*Information provided*:
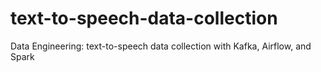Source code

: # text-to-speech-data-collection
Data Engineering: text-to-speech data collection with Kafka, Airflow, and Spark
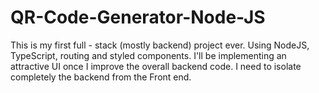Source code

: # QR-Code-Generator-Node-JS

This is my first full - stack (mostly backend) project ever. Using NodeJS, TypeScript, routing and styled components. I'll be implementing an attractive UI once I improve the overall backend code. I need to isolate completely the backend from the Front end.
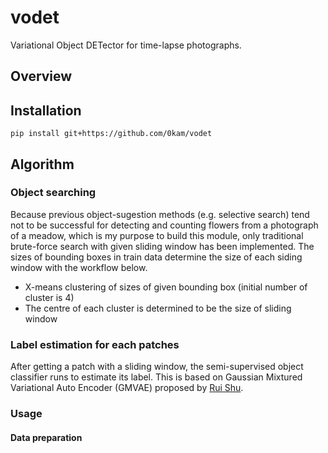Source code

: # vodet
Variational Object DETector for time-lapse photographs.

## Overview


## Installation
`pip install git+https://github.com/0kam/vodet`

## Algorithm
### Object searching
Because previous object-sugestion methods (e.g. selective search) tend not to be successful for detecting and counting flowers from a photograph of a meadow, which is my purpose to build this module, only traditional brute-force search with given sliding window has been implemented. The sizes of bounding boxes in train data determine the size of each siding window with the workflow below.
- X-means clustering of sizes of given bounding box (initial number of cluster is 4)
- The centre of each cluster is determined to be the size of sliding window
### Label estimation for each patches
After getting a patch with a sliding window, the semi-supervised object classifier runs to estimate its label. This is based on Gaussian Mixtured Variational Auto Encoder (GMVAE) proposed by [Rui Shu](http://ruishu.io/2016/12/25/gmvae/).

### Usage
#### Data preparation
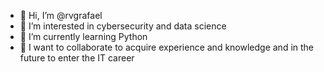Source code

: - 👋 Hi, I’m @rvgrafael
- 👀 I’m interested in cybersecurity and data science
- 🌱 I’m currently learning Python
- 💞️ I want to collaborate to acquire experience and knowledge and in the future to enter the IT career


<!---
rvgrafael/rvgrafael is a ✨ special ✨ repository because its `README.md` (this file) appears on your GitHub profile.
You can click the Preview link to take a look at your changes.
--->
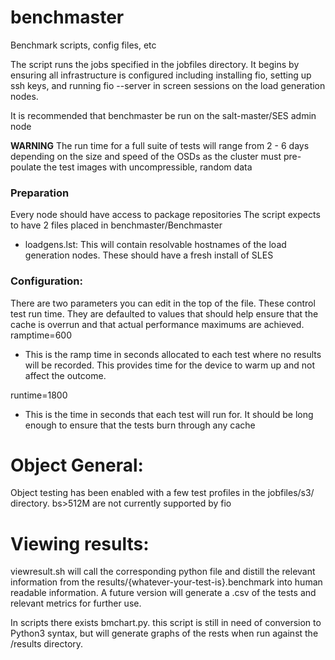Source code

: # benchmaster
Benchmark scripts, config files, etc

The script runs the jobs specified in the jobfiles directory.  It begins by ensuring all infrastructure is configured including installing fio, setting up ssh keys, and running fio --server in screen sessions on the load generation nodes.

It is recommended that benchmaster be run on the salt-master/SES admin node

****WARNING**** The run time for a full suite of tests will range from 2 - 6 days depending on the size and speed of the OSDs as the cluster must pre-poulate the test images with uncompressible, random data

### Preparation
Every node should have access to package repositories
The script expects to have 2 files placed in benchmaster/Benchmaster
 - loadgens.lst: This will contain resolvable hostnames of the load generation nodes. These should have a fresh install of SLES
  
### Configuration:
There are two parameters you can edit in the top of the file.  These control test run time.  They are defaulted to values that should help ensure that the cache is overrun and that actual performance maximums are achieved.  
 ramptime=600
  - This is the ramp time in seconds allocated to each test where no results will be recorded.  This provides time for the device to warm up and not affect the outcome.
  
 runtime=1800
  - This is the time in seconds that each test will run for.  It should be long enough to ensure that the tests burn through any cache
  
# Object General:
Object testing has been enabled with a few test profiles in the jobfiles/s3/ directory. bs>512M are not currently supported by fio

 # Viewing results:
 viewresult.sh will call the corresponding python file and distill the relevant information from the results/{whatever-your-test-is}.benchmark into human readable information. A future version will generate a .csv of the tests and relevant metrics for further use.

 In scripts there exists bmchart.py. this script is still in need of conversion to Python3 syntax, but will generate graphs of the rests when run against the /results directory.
--
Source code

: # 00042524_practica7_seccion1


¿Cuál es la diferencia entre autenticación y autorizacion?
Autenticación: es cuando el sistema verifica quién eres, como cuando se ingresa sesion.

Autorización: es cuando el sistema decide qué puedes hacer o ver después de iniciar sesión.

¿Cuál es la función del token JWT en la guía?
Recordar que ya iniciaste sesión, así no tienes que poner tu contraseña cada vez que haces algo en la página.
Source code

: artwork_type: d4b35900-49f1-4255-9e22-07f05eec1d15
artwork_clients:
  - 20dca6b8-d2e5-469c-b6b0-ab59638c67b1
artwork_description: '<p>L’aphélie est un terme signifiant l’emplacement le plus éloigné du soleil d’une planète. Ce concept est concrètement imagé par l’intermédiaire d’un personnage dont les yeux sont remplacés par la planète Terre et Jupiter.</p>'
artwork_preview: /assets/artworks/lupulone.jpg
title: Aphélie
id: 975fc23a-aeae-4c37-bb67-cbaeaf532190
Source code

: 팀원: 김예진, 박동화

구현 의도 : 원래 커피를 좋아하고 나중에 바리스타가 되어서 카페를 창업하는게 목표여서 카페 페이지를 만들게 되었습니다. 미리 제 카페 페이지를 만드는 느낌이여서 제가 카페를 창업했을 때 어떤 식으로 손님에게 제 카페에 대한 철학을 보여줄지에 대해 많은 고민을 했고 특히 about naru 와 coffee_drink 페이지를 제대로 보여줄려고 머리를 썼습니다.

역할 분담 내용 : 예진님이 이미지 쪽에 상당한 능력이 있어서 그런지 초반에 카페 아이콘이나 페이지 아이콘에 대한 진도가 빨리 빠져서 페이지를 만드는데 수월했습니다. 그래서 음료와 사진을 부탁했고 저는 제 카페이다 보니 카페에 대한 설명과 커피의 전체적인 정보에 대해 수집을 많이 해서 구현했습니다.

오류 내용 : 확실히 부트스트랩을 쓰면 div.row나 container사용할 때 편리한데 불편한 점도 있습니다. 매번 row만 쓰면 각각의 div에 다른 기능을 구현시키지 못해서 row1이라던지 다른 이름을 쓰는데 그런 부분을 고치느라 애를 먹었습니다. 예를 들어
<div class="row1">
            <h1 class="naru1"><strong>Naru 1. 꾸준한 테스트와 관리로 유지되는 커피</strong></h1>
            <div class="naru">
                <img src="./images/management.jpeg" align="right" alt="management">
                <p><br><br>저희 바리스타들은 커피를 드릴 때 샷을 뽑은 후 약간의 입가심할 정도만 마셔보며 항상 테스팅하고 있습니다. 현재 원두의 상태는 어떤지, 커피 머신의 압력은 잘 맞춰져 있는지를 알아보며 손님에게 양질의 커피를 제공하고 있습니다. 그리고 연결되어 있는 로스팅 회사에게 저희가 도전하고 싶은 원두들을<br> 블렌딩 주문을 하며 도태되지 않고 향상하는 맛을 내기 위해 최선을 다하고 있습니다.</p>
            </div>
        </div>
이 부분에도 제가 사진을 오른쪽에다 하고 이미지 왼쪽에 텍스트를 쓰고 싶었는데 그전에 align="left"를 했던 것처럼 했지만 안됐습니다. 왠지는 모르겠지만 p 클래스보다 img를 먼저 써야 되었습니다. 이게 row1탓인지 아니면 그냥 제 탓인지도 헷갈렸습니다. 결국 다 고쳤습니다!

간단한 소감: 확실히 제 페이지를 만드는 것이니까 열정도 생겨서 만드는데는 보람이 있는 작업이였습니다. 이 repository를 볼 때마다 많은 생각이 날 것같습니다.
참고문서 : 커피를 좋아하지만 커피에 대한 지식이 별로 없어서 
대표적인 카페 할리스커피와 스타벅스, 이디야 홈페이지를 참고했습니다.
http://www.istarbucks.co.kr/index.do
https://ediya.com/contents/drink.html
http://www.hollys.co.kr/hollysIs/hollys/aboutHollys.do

*Exercise*: Extract from the records above the lines from the one containing "Benchmark scripts, config files, etc" to the one containing "In scripts there", both lines included, exactly as they appear and with nothing else.

*Exercise result*:
Benchmark scripts, config files, etc

The script runs the jobs specified in the jobfiles directory.  It begins by ensuring all infrastructure is configured including installing fio, setting up ssh keys, and running fio --server in screen sessions on the load generation nodes.

It is recommended that benchmaster be run on the salt-master/SES admin node

****WARNING**** The run time for a full suite of tests will range from 2 - 6 days depending on the size and speed of the OSDs as the cluster must pre-poulate the test images with uncompressible, random data

### Preparation
Every node should have access to package repositories
The script expects to have 2 files placed in benchmaster/Benchmaster
 - loadgens.lst: This will contain resolvable hostnames of the load generation nodes. These should have a fresh install of SLES
  
### Configuration:
There are two parameters you can edit in the top of the file.  These control test run time.  They are defaulted to values that should help ensure that the cache is overrun and that actual performance maximums are achieved.  
 ramptime=600
  - This is the ramp time in seconds allocated to each test where no results will be recorded.  This provides time for the device to warm up and not affect the outcome.
  
 runtime=1800
  - This is the time in seconds that each test will run for.  It should be long enough to ensure that the tests burn through any cache
  
# Object General:
Object testing has been enabled with a few test profiles in the jobfiles/s3/ directory. bs>512M are not currently supported by fio

 # Viewing results:
 viewresult.sh will call the corresponding python file and distill the relevant information from the results/{whatever-your-test-is}.benchmark into human readable information. A future version will generate a .csv of the tests and relevant metrics for further use.

 In scripts there exists bmchart.py. this script is still in need of conversion to Python3 syntax, but will generate graphs of the rests when run against the /results directory.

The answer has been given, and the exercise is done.